The full set of entries below must be returned exactly as shown.

··· DATA FOR THIS EXERCISE

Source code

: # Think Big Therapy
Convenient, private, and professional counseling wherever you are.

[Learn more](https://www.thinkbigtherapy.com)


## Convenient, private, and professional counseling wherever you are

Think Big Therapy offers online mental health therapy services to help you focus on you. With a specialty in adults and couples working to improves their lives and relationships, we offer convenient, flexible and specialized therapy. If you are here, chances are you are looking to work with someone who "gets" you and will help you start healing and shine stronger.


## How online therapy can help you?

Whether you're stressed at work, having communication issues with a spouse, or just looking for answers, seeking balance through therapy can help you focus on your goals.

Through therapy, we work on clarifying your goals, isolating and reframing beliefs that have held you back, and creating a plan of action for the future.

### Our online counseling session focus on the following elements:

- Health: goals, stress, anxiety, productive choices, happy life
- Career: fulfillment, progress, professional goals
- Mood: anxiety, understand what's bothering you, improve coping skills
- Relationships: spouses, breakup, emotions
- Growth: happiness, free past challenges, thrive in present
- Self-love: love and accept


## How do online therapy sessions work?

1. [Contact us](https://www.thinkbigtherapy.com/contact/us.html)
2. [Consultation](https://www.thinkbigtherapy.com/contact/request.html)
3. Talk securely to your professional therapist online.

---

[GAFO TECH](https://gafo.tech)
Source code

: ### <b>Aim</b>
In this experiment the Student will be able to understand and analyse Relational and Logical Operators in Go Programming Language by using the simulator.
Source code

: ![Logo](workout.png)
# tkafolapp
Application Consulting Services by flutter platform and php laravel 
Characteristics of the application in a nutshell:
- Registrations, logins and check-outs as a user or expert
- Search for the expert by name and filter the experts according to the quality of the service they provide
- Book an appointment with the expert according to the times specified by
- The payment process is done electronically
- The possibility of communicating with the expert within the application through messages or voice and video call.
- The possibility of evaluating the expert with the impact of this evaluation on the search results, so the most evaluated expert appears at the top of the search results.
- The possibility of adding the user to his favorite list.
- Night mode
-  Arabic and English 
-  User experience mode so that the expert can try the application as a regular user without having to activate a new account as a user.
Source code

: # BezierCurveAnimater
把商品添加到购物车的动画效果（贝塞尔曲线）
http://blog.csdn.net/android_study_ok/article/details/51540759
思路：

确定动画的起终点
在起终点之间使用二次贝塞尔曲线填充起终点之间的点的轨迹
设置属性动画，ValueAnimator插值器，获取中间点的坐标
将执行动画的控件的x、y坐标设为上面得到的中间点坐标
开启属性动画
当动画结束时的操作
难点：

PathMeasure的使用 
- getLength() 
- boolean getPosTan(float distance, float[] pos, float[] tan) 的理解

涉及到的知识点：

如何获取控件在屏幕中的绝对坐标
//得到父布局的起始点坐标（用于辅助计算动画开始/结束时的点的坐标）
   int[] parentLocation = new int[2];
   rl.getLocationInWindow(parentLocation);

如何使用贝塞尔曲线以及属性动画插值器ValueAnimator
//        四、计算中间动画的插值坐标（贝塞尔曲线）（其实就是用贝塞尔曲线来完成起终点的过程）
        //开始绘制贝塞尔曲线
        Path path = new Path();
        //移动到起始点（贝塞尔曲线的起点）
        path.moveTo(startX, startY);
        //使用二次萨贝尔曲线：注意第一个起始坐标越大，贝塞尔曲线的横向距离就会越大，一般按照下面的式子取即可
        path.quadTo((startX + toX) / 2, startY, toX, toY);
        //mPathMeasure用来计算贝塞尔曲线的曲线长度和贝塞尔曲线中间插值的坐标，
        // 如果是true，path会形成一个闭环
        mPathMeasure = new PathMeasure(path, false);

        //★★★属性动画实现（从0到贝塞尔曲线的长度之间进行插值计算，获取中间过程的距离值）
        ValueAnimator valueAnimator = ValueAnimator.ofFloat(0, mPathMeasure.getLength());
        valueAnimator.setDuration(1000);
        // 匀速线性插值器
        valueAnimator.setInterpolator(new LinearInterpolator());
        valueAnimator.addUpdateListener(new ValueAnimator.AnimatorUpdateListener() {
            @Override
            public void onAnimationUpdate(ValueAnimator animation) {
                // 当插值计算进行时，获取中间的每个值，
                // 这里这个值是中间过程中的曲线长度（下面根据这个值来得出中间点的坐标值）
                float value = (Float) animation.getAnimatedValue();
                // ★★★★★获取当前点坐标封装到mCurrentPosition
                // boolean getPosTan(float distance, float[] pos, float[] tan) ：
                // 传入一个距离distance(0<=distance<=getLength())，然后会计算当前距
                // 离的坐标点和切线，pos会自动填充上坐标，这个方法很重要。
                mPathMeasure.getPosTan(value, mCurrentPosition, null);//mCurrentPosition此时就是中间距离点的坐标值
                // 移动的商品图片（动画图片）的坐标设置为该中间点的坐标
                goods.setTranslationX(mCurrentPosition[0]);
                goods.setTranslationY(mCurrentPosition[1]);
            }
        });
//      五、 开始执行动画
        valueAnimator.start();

······

**YOUR SOLUTION**
Source code

: # Think Big Therapy
Convenient, private, and professional counseling wherever you are.

[Learn more](https://www.thinkbigtherapy.com)


## Convenient, private, and professional counseling wherever you are

Think Big Therapy offers online mental health therapy services to help you focus on you. With a specialty in adults and couples working to improves their lives and relationships, we offer convenient, flexible and specialized therapy. If you are here, chances are you are looking to work with someone who "gets" you and will help you start healing and shine stronger.


## How online therapy can help you?

Whether you're stressed at work, having communication issues with a spouse, or just looking for answers, seeking balance through therapy can help you focus on your goals.

Through therapy, we work on clarifying your goals, isolating and reframing beliefs that have held you back, and creating a plan of action for the future.

### Our online counseling session focus on the following elements:

- Health: goals, stress, anxiety, productive choices, happy life
- Career: fulfillment, progress, professional goals
- Mood: anxiety, understand what's bothering you, improve coping skills
- Relationships: spouses, breakup, emotions
- Growth: happiness, free past challenges, thrive in present
- Self-love: love and accept


## How do online therapy sessions work?

1. [Contact us](https://www.thinkbigtherapy.com/contact/us.html)
2. [Consultation](https://www.thinkbigtherapy.com/contact/request.html)
3. Talk securely to your professional therapist online.

---

[GAFO TECH](https://gafo.tech)
Source code

: ### <b>Aim</b>
In this experiment the Student will be able to understand and analyse Relational and Logical Operators in Go Programming Language by using the simulator.
Source code

: ![Logo](workout.png)
# tkafolapp
Application Consulting Services by flutter platform and php laravel 
Characteristics of the application in a nutshell:
- Registrations, logins and check-outs as a user or expert
- Search for the expert by name and filter the experts according to the quality of the service they provide
- Book an appointment with the expert according to the times specified by
- The payment process is done electronically
- The possibility of communicating with the expert within the application through messages or voice and video call.
- The possibility of evaluating the expert with the impact of this evaluation on the search results, so the most evaluated expert appears at the top of the search results.
- The possibility of adding the user to his favorite list.
- Night mode
-  Arabic and English 
-  User experience mode so that the expert can try the application as a regular user without having to activate a new account as a user.
Source code

: # BezierCurveAnimater
把商品添加到购物车的动画效果（贝塞尔曲线）
http://blog.csdn.net/android_study_ok/article/details/51540759
思路：

确定动画的起终点
在起终点之间使用二次贝塞尔曲线填充起终点之间的点的轨迹
设置属性动画，ValueAnimator插值器，获取中间点的坐标
将执行动画的控件的x、y坐标设为上面得到的中间点坐标
开启属性动画
当动画结束时的操作
难点：

PathMeasure的使用 
- getLength() 
- boolean getPosTan(float distance, float[] pos, float[] tan) 的理解

涉及到的知识点：

如何获取控件在屏幕中的绝对坐标
//得到父布局的起始点坐标（用于辅助计算动画开始/结束时的点的坐标）
   int[] parentLocation = new int[2];
   rl.getLocationInWindow(parentLocation);

如何使用贝塞尔曲线以及属性动画插值器ValueAnimator
//        四、计算中间动画的插值坐标（贝塞尔曲线）（其实就是用贝塞尔曲线来完成起终点的过程）
        //开始绘制贝塞尔曲线
        Path path = new Path();
        //移动到起始点（贝塞尔曲线的起点）
        path.moveTo(startX, startY);
        //使用二次萨贝尔曲线：注意第一个起始坐标越大，贝塞尔曲线的横向距离就会越大，一般按照下面的式子取即可
        path.quadTo((startX + toX) / 2, startY, toX, toY);
        //mPathMeasure用来计算贝塞尔曲线的曲线长度和贝塞尔曲线中间插值的坐标，
        // 如果是true，path会形成一个闭环
        mPathMeasure = new PathMeasure(path, false);

        //★★★属性动画实现（从0到贝塞尔曲线的长度之间进行插值计算，获取中间过程的距离值）
        ValueAnimator valueAnimator = ValueAnimator.ofFloat(0, mPathMeasure.getLength());
        valueAnimator.setDuration(1000);
        // 匀速线性插值器
        valueAnimator.setInterpolator(new LinearInterpolator());
        valueAnimator.addUpdateListener(new ValueAnimator.AnimatorUpdateListener() {
            @Override
            public void onAnimationUpdate(ValueAnimator animation) {
                // 当插值计算进行时，获取中间的每个值，
                // 这里这个值是中间过程中的曲线长度（下面根据这个值来得出中间点的坐标值）
                float value = (Float) animation.getAnimatedValue();
                // ★★★★★获取当前点坐标封装到mCurrentPosition
                // boolean getPosTan(float distance, float[] pos, float[] tan) ：
                // 传入一个距离distance(0<=distance<=getLength())，然后会计算当前距
                // 离的坐标点和切线，pos会自动填充上坐标，这个方法很重要。
                mPathMeasure.getPosTan(value, mCurrentPosition, null);//mCurrentPosition此时就是中间距离点的坐标值
                // 移动的商品图片（动画图片）的坐标设置为该中间点的坐标
                goods.setTranslationX(mCurrentPosition[0]);
                goods.setTranslationY(mCurrentPosition[1]);
            }
        });
//      五、 开始执行动画
        valueAnimator.start();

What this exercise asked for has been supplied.